→ **WORK INSTRUCTIONS**: Look through the entries that follow and count the lines with the word "single". The reply is that number alone.

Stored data
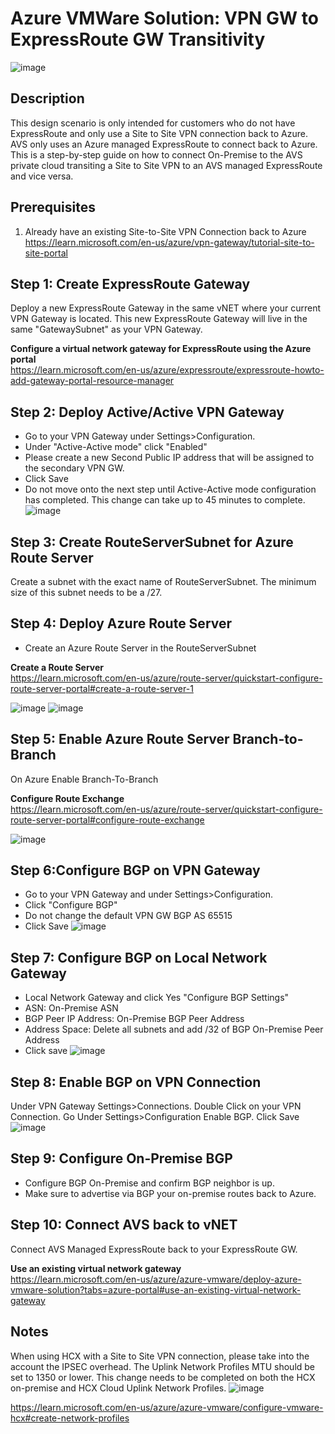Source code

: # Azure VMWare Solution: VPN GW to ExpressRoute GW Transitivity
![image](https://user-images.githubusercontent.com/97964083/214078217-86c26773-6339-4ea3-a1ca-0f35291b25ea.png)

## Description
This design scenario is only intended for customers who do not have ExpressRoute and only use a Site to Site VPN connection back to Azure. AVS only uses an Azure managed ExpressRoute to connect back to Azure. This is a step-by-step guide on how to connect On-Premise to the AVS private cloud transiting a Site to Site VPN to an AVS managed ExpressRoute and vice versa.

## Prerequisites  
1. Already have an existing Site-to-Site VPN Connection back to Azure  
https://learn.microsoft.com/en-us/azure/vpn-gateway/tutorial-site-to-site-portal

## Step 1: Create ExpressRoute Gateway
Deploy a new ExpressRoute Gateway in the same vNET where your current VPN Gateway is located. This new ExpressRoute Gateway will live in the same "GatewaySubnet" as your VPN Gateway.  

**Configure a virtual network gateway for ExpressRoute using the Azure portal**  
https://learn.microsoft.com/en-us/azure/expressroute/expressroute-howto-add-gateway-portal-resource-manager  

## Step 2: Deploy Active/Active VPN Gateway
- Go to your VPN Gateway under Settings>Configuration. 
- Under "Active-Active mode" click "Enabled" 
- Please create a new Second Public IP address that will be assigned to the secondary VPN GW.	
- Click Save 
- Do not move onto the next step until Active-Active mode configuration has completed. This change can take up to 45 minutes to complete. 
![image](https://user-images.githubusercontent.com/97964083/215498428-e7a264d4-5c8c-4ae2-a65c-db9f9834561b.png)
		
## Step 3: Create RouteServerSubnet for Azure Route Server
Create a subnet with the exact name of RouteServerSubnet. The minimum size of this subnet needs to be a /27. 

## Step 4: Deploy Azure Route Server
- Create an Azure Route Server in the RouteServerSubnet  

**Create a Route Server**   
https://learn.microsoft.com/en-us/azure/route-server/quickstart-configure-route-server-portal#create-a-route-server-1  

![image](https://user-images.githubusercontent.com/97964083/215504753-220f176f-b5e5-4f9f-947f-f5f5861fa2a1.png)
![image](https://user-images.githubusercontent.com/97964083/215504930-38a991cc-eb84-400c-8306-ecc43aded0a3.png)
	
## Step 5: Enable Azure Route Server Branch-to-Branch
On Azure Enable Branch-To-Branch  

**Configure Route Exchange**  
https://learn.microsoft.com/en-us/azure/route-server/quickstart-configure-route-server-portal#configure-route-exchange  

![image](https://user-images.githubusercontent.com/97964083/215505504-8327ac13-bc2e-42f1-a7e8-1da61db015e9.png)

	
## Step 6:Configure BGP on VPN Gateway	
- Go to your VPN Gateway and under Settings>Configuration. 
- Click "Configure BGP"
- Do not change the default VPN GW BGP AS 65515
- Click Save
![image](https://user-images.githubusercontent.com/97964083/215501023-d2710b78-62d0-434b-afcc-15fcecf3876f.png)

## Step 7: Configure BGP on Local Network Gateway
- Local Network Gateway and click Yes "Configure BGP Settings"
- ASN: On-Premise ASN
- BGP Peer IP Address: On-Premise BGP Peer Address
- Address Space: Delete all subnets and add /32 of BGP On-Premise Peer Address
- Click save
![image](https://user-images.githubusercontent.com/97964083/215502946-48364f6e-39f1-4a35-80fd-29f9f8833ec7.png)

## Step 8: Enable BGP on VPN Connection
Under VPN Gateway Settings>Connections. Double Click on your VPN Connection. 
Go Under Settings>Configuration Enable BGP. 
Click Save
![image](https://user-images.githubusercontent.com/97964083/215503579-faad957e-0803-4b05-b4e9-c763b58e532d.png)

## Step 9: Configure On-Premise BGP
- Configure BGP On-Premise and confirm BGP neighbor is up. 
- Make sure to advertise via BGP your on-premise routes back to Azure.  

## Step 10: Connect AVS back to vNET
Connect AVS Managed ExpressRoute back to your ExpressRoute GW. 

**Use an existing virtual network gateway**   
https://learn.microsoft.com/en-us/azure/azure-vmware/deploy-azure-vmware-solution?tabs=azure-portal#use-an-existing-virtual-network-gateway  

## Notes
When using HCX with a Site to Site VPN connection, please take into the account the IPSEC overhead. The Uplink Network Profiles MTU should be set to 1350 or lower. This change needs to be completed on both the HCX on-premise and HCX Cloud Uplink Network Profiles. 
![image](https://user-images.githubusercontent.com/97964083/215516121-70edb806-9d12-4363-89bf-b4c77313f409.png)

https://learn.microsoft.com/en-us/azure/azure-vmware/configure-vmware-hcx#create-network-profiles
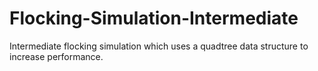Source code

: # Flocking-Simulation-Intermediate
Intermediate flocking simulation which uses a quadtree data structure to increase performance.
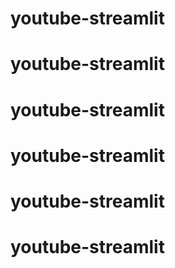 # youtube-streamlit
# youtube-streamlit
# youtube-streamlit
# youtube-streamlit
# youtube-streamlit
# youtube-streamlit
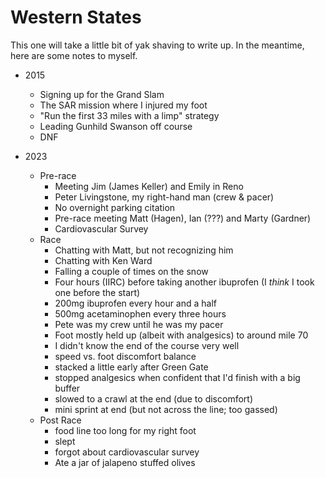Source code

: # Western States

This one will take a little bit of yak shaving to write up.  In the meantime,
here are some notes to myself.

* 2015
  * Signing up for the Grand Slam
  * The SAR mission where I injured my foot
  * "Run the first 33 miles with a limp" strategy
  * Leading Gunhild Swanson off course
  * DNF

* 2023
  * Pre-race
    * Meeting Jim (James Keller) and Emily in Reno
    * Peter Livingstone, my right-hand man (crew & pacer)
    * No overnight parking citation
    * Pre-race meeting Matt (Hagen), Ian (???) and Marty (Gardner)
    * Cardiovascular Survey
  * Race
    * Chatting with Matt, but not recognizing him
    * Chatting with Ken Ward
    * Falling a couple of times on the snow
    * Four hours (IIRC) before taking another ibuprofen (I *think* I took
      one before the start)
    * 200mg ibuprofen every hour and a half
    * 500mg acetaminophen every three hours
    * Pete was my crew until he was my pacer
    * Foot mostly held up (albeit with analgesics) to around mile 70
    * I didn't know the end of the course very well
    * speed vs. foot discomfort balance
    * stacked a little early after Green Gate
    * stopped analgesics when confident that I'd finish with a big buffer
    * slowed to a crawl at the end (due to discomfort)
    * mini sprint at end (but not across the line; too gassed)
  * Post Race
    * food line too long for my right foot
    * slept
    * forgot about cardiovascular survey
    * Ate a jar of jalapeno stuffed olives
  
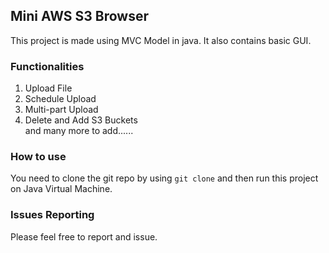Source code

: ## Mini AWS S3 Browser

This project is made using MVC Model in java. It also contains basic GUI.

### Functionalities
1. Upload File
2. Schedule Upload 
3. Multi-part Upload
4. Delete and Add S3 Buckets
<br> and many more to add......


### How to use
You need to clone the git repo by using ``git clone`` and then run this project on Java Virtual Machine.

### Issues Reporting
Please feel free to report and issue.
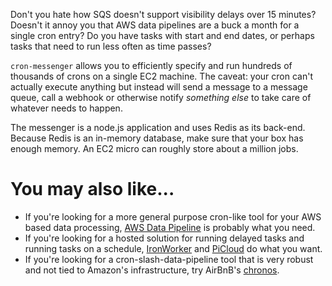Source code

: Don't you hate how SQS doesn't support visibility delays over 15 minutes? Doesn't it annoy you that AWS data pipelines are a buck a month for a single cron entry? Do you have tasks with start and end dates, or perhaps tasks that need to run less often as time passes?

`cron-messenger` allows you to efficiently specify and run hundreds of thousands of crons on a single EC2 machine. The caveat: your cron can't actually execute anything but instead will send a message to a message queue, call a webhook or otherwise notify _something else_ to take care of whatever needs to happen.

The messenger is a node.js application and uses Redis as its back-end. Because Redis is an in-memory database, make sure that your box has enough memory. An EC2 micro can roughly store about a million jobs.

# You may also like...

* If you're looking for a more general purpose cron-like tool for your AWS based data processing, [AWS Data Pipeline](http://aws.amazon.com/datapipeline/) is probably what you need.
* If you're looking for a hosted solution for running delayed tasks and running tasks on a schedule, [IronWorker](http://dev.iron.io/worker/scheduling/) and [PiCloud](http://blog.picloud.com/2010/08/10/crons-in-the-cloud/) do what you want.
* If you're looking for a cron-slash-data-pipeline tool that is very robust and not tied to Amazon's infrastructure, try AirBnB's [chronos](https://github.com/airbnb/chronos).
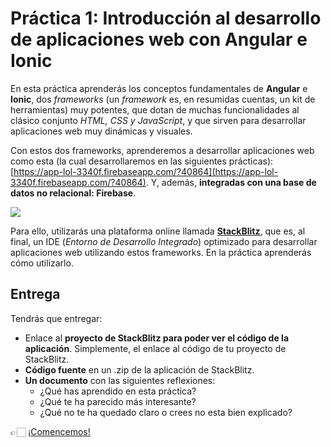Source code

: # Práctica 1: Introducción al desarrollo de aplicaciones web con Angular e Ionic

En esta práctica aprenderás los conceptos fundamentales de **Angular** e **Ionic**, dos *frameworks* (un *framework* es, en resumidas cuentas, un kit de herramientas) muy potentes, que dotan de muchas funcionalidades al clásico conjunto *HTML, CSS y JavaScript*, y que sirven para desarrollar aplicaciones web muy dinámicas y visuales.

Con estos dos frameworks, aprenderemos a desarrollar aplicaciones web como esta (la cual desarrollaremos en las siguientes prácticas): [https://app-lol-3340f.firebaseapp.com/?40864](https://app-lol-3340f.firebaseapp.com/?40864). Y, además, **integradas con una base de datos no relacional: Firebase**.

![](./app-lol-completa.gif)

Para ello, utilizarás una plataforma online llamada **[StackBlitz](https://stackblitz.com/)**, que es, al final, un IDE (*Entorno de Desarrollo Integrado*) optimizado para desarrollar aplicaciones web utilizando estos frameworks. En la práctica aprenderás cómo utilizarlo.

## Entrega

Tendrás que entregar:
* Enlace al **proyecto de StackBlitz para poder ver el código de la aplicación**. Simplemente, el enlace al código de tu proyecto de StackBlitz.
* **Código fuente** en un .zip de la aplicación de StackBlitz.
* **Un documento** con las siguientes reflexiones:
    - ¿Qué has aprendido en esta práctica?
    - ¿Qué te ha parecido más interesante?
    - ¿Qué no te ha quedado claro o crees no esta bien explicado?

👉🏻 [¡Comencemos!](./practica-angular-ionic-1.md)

→ **PROBLEM SOLUTION**: 2